In response to 1): Thinking about it, I think the main (possible) problem is that my MTA is rejected by SMTP servers it connects to because of a Tor blacklist. Is this probable? Has someone got experience running a complete mail system and a (public) Tor relay on the same host/IP?
About 2): That is indeed very unfortunate, but at the same time a reason to start contributing to Tor! (Sadly, I am presently occupied by various other projects, but I think Tor is definitely worth a 'visit'.)
Now about something else. I recently had to restart my server for unrelated reasons. (The relay had the Guard and Stable flag at that time.) I sadly forgot to add the Tor service to the default runlevel, so it was not started at boot time. I went to bed thinking everything was OK and was only able to start Tor about 12 hours later. Unfortunately, my relay got no flags since then -- not even "Running"! The Tor consensus website confirms this: Three Auths voted for all previous/normal flags except Guard, the others only for Valid and V2Dir leading to my relay getting no flags! I cannot really explain this to myself. What is going on here?
Tobias
On Sun, Mar 02, 2014 at 07:32:17PM +0100, Moritz Bartl wrote:
On 03/02/2014 04:06 PM, Tobias Markus wrote:
I've been running a new tor relay for about a week now
Great. Thank you!
- I plan on running other services than tor on my server, including a
(private) mail system. Other than the general possibility of tor having security holes and my server (and its IP address) being public and thus possibly target of attacks, are there security implications I should consider?

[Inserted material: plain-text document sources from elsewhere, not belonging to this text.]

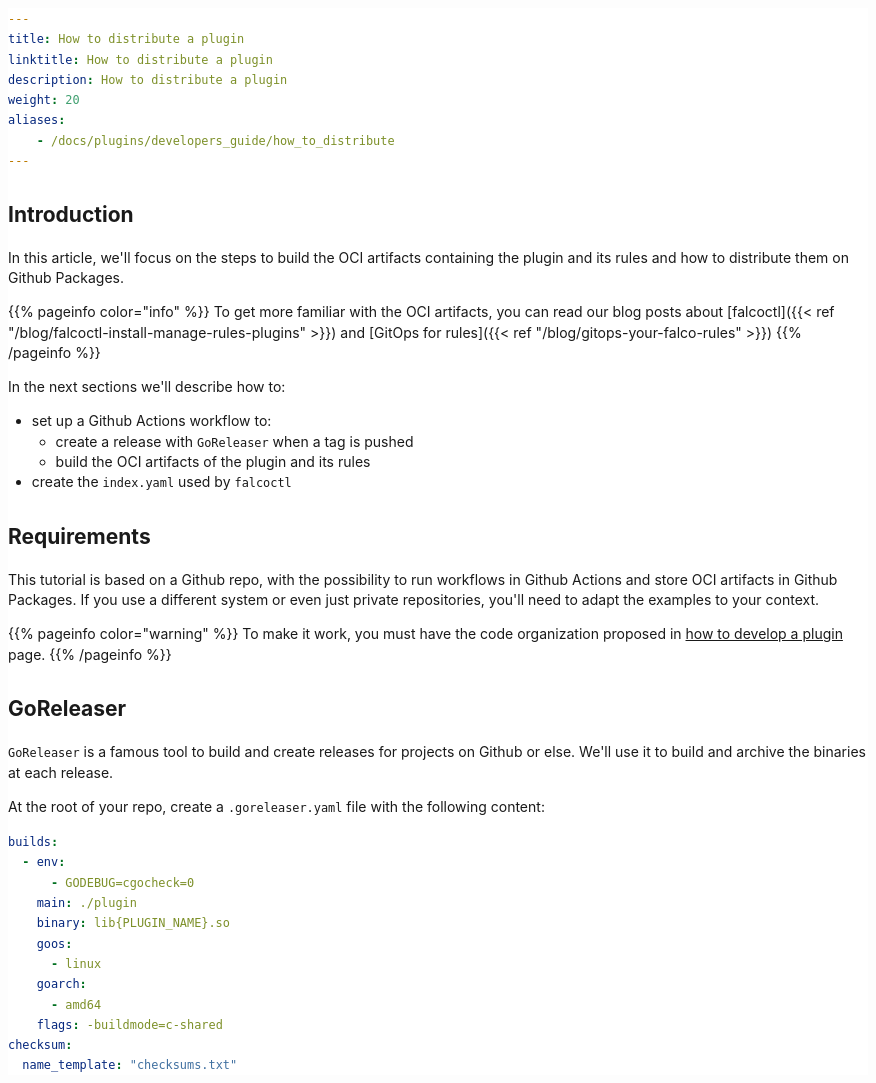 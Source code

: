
 ```yaml
---
title: How to distribute a plugin
linktitle: How to distribute a plugin
description: How to distribute a plugin
weight: 20
aliases:
    - /docs/plugins/developers_guide/how_to_distribute
---
```


## Introduction

In this article, we'll focus on the steps to build the OCI artifacts containing the plugin and its rules and how to distribute them on Github Packages.

{{% pageinfo color="info" %}}
To get more familiar with the OCI artifacts, you can read our blog posts about [falcoctl]({{< ref "/blog/falcoctl-install-manage-rules-plugins" >}}) and [GitOps for rules]({{< ref "/blog/gitops-your-falco-rules" >}})
{{% /pageinfo %}}

In the next sections we'll describe how to:
* set up a Github Actions workflow to:
  * create a release with `GoReleaser` when a tag is pushed
  * build the OCI artifacts of the plugin and its rules
* create the `index.yaml` used by `falcoctl`

## Requirements

This tutorial is based on a Github repo, with the possibility to run workflows in Github Actions and store OCI artifacts in Github Packages. If you use a different system or even just private repositories, you'll need to adapt the examples to your context.

{{% pageinfo color="warning" %}}
To make it work, you must have the code organization proposed in [how to develop a plugin](/docs/plugins/developers_guide/how_to_develop) page.
{{% /pageinfo %}}


## GoReleaser

`GoReleaser` is a famous tool to build and create releases for projects on Github or else. We'll use it to build and archive the binaries at each release.

At the root of your repo, create a `.goreleaser.yaml` file with the following content:

```yaml
builds:
  - env:
      - GODEBUG=cgocheck=0
    main: ./plugin
    binary: lib{PLUGIN_NAME}.so
    goos:
      - linux
    goarch:
      - amd64
    flags: -buildmode=c-shared
checksum:
  name_template: "checksums.txt"
```
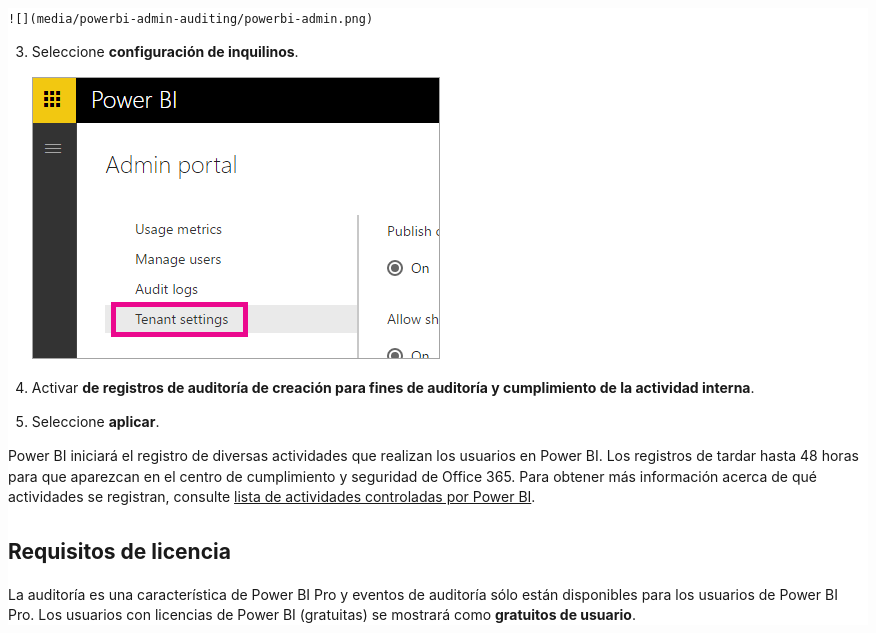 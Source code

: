     ![](media/powerbi-admin-auditing/powerbi-admin.png)

3.  Seleccione **configuración de inquilinos**.

    ![](media/powerbi-admin-auditing/powerbi-admin-tenant-settings.png)

4.  Activar **de registros de auditoría de creación para fines de auditoría y cumplimiento de la actividad interna**.

5.  Seleccione **aplicar**.

Power BI iniciará el registro de diversas actividades que realizan los usuarios en Power BI. Los registros de tardar hasta 48 horas para que aparezcan en el centro de cumplimiento y seguridad de Office 365. Para obtener más información acerca de qué actividades se registran, consulte [lista de actividades controladas por Power BI](#list-of-activities-audited-by-power-bi).

## Requisitos de licencia

La auditoría es una característica de Power BI Pro y eventos de auditoría sólo están disponibles para los usuarios de Power BI Pro.  Los usuarios con licencias de Power BI (gratuitas) se mostrará como **gratuitos de usuario**.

Unfortunately, many sites block Tor relay IPs regardless of their exit policy. So, if you share one IP between the relay and other services, your might be impacted. This is especially true for exit relays.
- I would be interested to eventually run a directory/bandwith
authority, so I read about them in [1] and [2], but the places seemed a bit odd (hidserv-perf branch in tor svn/torflow repo) so I thought I better ask here: Would I really just have to follow the steps in [1] to become a dirauth? Is there currently a need for auths, would contribution be welcomed?
The offer is well appreciated. In the current design, directory authorities and bandwidth authorities play a very special role. There are several ideas on how to improve the situation and then open participation to the broader community, but for the time being, authorities can only be run by people very close to the core dev team.